### Your instructions
Exact reproduction required: the lines below from the line with "La fórmula de" to the line with "X_2, \ldots, X_n \).", both ends included, and no others.

(Saved entries)
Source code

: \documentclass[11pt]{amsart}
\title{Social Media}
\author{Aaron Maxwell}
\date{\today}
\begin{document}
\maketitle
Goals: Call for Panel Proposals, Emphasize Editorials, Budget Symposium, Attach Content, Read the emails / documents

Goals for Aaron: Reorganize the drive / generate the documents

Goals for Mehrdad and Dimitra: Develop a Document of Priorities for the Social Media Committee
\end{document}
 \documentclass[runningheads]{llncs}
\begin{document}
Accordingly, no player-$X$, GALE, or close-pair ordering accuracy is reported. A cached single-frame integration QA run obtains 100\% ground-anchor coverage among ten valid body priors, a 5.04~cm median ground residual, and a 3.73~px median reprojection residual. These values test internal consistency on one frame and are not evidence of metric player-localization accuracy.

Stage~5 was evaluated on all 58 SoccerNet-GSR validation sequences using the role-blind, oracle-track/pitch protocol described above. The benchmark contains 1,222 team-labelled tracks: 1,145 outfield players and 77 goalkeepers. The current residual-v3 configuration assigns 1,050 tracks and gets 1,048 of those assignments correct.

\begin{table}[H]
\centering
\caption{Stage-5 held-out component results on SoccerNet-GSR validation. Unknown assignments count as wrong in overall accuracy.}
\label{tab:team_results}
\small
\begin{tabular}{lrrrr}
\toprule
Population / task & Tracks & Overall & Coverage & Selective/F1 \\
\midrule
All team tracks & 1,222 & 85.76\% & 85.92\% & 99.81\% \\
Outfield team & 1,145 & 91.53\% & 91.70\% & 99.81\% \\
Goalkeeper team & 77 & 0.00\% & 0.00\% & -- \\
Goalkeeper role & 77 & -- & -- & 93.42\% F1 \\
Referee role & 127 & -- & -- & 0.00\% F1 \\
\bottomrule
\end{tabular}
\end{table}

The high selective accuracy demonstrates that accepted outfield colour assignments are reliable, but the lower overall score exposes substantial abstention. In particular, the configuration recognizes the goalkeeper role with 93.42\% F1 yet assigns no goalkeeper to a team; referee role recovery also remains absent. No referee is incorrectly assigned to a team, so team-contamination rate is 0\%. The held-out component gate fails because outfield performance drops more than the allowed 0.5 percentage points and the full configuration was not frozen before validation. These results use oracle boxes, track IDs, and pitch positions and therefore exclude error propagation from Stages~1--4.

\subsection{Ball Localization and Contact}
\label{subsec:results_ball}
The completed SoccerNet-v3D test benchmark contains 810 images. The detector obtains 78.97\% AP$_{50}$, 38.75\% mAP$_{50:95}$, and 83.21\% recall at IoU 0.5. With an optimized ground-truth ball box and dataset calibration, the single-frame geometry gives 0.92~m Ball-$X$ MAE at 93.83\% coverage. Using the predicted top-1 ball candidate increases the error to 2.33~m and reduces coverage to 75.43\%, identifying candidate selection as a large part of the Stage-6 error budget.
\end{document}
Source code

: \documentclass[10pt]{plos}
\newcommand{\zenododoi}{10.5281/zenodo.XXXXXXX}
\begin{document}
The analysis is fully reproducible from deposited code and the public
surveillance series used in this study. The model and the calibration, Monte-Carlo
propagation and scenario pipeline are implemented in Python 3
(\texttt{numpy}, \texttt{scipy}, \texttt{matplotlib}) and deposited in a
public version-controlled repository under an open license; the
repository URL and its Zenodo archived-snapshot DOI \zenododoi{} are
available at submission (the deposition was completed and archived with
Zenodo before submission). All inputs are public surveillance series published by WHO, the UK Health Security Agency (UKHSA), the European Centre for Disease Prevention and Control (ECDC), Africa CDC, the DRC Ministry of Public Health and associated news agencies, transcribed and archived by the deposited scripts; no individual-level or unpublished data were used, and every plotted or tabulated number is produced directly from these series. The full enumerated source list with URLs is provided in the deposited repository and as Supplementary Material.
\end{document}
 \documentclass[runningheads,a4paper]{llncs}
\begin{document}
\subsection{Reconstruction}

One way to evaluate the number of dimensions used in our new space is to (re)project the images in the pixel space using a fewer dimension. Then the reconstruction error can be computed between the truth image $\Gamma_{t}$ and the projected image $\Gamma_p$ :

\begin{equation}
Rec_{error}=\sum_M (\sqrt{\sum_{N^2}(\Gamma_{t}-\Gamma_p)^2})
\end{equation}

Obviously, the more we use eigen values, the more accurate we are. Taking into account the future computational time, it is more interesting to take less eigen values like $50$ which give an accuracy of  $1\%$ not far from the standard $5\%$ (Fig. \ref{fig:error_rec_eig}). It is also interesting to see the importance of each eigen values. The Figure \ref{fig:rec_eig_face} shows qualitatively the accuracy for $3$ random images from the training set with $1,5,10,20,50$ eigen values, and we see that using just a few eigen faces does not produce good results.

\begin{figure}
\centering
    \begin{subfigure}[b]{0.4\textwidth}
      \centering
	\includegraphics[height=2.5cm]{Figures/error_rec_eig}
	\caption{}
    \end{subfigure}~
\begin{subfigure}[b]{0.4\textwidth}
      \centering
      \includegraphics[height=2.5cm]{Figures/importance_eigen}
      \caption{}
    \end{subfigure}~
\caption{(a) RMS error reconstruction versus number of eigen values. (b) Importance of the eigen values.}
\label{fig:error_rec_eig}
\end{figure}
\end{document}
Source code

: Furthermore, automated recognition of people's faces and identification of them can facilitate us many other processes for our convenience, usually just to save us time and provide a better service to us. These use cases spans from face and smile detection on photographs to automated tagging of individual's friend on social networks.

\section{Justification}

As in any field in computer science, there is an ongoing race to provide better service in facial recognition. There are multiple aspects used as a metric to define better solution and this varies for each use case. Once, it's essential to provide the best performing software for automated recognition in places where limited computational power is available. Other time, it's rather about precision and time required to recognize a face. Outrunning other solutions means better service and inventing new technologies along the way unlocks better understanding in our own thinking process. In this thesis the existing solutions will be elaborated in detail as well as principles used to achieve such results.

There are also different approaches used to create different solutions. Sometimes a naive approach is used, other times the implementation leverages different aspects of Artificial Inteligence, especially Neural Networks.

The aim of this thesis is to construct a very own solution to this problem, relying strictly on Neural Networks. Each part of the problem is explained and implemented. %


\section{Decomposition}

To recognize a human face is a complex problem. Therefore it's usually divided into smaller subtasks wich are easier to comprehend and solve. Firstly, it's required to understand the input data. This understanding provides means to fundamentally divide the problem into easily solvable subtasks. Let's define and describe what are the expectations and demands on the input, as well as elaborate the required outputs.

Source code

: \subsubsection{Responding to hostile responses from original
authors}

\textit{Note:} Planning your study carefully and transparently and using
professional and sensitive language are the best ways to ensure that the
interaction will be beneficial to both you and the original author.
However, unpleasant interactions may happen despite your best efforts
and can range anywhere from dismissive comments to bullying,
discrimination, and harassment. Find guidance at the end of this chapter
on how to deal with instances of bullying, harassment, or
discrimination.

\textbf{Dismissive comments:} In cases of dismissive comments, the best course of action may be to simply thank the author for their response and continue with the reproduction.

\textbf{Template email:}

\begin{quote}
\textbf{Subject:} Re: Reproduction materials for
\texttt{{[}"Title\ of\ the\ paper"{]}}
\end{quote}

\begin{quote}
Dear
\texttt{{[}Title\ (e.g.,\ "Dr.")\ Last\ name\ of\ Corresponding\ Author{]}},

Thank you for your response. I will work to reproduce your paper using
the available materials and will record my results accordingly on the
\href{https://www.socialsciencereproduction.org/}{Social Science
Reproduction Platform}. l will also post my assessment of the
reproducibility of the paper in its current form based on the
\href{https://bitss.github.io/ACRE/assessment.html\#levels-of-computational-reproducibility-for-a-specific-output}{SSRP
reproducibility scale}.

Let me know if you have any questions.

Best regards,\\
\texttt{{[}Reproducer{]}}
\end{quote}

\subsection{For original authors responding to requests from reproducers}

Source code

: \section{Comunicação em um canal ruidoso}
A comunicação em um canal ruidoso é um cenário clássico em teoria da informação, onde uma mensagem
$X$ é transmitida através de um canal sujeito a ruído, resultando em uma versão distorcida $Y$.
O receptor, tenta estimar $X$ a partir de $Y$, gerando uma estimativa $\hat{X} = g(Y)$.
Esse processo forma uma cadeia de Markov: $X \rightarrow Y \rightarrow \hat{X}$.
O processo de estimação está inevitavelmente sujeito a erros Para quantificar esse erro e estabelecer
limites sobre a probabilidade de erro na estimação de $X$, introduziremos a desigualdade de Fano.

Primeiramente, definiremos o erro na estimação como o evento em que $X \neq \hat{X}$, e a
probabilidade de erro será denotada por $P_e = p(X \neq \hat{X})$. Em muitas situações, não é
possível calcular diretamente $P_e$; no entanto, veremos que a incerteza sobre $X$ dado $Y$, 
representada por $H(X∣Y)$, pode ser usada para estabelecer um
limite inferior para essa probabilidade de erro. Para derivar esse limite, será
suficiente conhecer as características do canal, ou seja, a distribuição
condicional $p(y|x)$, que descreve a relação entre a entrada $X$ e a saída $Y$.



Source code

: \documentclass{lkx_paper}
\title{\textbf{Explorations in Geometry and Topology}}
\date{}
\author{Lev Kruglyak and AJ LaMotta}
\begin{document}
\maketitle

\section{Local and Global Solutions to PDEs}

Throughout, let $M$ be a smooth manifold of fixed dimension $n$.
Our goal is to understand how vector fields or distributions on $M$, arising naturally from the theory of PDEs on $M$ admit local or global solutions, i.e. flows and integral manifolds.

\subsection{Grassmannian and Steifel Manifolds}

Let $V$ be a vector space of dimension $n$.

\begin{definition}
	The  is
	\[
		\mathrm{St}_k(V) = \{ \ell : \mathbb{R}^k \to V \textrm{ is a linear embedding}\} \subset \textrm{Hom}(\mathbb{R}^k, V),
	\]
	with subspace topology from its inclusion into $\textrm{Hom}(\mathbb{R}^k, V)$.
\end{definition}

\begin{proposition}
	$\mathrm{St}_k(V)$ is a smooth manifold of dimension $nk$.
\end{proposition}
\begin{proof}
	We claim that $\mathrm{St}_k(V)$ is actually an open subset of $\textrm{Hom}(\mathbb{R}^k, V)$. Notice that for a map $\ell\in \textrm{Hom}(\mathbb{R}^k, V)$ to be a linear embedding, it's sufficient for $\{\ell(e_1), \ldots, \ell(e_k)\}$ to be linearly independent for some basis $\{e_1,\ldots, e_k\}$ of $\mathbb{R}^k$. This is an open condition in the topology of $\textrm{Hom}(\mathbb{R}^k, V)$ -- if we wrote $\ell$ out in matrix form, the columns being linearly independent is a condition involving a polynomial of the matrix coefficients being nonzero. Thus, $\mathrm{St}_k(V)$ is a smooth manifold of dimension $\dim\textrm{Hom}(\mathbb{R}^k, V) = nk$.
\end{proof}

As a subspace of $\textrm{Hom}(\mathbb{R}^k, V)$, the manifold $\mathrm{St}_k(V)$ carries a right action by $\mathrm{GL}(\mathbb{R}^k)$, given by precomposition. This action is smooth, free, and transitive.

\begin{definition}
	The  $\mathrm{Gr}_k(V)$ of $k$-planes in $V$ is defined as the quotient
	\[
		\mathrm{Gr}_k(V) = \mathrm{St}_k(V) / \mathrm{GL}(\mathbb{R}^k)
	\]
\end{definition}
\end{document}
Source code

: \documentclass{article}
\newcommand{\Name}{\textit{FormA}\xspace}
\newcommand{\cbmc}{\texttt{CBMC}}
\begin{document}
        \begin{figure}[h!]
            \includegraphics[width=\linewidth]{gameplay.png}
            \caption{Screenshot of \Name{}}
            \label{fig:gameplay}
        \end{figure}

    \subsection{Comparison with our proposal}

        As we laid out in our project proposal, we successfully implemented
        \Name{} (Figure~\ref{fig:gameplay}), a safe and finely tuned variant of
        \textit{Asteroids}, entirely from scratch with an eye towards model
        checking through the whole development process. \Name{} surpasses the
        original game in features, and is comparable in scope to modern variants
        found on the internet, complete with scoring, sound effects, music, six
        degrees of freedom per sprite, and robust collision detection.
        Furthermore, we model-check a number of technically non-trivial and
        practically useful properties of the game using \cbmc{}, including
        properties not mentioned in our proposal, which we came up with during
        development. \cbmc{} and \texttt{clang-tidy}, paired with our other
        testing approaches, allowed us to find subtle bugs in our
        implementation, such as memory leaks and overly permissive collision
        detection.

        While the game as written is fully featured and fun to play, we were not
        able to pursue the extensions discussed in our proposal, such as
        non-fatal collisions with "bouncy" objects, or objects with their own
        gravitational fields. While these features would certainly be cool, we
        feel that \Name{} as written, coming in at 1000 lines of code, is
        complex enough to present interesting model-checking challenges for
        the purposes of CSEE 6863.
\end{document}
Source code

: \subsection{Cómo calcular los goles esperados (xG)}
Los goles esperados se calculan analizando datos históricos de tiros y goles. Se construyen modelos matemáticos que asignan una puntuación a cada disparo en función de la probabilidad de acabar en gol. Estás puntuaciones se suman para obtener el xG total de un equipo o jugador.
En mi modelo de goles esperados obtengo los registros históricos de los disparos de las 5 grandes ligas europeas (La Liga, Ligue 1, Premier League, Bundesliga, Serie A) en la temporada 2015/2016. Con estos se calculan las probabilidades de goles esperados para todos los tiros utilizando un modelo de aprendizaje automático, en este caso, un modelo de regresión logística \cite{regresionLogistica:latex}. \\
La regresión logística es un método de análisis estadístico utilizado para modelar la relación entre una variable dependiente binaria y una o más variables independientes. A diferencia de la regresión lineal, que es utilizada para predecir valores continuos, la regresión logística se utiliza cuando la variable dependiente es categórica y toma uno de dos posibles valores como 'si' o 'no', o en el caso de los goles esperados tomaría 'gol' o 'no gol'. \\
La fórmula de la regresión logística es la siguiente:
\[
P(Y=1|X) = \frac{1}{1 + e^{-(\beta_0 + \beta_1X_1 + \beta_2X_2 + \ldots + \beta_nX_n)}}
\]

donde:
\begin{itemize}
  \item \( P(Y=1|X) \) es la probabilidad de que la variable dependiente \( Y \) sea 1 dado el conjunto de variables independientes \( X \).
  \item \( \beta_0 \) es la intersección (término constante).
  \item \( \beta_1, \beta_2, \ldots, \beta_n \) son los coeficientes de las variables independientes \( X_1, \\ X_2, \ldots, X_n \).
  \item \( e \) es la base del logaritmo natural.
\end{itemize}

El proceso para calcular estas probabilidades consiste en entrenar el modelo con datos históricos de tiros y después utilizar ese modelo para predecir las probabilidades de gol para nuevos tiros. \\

### Task solution
La fórmula de la regresión logística es la siguiente:
\[
P(Y=1|X) = \frac{1}{1 + e^{-(\beta_0 + \beta_1X_1 + \beta_2X_2 + \ldots + \beta_nX_n)}}
\]

donde:
\begin{itemize}
  \item \( P(Y=1|X) \) es la probabilidad de que la variable dependiente \( Y \) sea 1 dado el conjunto de variables independientes \( X \).
  \item \( \beta_0 \) es la intersección (término constante).
  \item \( \beta_1, \beta_2, \ldots, \beta_n \) son los coeficientes de las variables independientes \( X_1, \\ X_2, \ldots, X_n \).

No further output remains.